• **WHAT YOU WILL DO**
Retype every line from the start of the entries below down to the line with "然後clone master branch到_deploy資料夾", both ends included; skip the pictures.
· · · ·
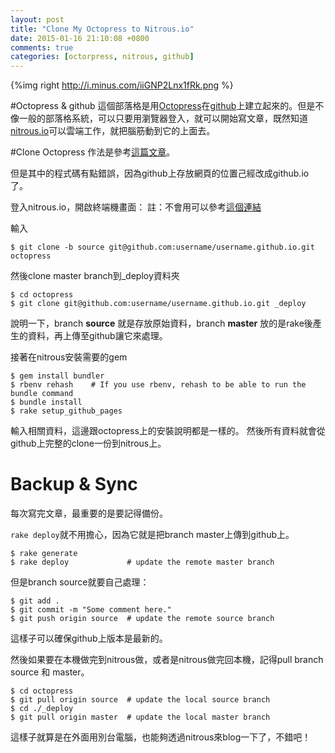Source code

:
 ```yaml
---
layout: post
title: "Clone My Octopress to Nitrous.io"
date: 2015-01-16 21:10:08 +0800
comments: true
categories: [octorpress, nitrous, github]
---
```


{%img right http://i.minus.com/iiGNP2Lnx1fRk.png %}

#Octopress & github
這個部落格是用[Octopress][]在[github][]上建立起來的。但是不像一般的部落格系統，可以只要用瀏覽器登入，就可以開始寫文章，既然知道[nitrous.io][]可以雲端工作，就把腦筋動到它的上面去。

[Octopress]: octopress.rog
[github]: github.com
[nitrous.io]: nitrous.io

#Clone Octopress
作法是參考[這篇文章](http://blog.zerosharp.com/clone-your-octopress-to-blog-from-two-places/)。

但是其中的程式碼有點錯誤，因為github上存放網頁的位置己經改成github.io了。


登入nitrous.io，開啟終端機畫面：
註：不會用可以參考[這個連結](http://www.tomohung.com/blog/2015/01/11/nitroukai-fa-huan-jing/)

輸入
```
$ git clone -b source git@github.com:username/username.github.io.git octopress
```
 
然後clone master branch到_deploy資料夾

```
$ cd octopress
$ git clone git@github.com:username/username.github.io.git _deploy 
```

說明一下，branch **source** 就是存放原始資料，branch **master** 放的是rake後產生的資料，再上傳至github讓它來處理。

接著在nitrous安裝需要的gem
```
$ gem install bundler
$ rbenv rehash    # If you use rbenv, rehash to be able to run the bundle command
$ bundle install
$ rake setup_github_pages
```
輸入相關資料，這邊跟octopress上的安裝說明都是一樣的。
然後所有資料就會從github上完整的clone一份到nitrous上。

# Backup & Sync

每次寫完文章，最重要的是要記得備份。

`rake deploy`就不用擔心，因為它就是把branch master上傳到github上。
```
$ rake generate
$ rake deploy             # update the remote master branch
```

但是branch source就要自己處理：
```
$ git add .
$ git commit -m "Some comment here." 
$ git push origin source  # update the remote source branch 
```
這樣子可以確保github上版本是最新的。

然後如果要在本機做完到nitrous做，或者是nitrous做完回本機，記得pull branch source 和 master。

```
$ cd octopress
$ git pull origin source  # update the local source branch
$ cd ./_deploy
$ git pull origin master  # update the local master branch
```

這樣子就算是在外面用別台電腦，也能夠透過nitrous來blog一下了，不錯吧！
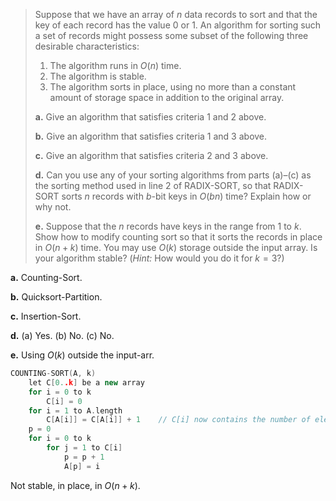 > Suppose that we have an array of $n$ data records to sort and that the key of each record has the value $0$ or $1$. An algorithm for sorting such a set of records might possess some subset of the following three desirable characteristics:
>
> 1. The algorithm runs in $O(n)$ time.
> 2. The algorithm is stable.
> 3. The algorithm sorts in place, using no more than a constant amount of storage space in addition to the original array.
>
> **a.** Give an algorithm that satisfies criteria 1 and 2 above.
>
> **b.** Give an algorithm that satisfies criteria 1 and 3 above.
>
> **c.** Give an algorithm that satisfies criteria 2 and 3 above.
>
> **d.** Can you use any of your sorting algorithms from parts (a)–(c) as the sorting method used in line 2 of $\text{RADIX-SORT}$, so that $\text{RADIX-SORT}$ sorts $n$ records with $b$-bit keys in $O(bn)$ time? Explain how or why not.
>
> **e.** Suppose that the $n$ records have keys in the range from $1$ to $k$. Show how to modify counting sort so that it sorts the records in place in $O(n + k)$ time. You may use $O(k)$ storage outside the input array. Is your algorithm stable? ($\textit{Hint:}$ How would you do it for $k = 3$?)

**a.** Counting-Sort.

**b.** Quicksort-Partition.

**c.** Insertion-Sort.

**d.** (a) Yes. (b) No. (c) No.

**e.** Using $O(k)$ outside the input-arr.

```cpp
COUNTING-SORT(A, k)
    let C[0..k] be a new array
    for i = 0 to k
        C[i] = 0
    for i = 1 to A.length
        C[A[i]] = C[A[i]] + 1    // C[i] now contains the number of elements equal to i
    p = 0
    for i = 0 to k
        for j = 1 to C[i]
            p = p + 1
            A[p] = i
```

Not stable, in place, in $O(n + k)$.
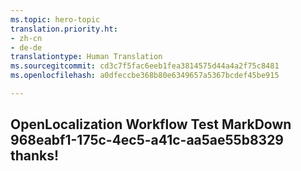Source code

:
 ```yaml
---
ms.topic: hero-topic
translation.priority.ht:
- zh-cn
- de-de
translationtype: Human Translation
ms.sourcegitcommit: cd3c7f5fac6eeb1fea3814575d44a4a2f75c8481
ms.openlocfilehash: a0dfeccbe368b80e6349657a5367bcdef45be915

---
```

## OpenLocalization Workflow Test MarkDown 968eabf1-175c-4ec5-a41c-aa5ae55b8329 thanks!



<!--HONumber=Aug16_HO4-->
· · · ·
• **FINISHED TASK**
Source code

:
 ```yaml
---
layout: post
title: "Clone My Octopress to Nitrous.io"
date: 2015-01-16 21:10:08 +0800
comments: true
categories: [octorpress, nitrous, github]
---
```


{%img right http://i.minus.com/iiGNP2Lnx1fRk.png %}

#Octopress & github
這個部落格是用[Octopress][]在[github][]上建立起來的。但是不像一般的部落格系統，可以只要用瀏覽器登入，就可以開始寫文章，既然知道[nitrous.io][]可以雲端工作，就把腦筋動到它的上面去。

[Octopress]: octopress.rog
[github]: github.com
[nitrous.io]: nitrous.io

#Clone Octopress
作法是參考[這篇文章](http://blog.zerosharp.com/clone-your-octopress-to-blog-from-two-places/)。

但是其中的程式碼有點錯誤，因為github上存放網頁的位置己經改成github.io了。


登入nitrous.io，開啟終端機畫面：
註：不會用可以參考[這個連結](http://www.tomohung.com/blog/2015/01/11/nitroukai-fa-huan-jing/)

輸入
```
$ git clone -b source git@github.com:username/username.github.io.git octopress
```
 
然後clone master branch到_deploy資料夾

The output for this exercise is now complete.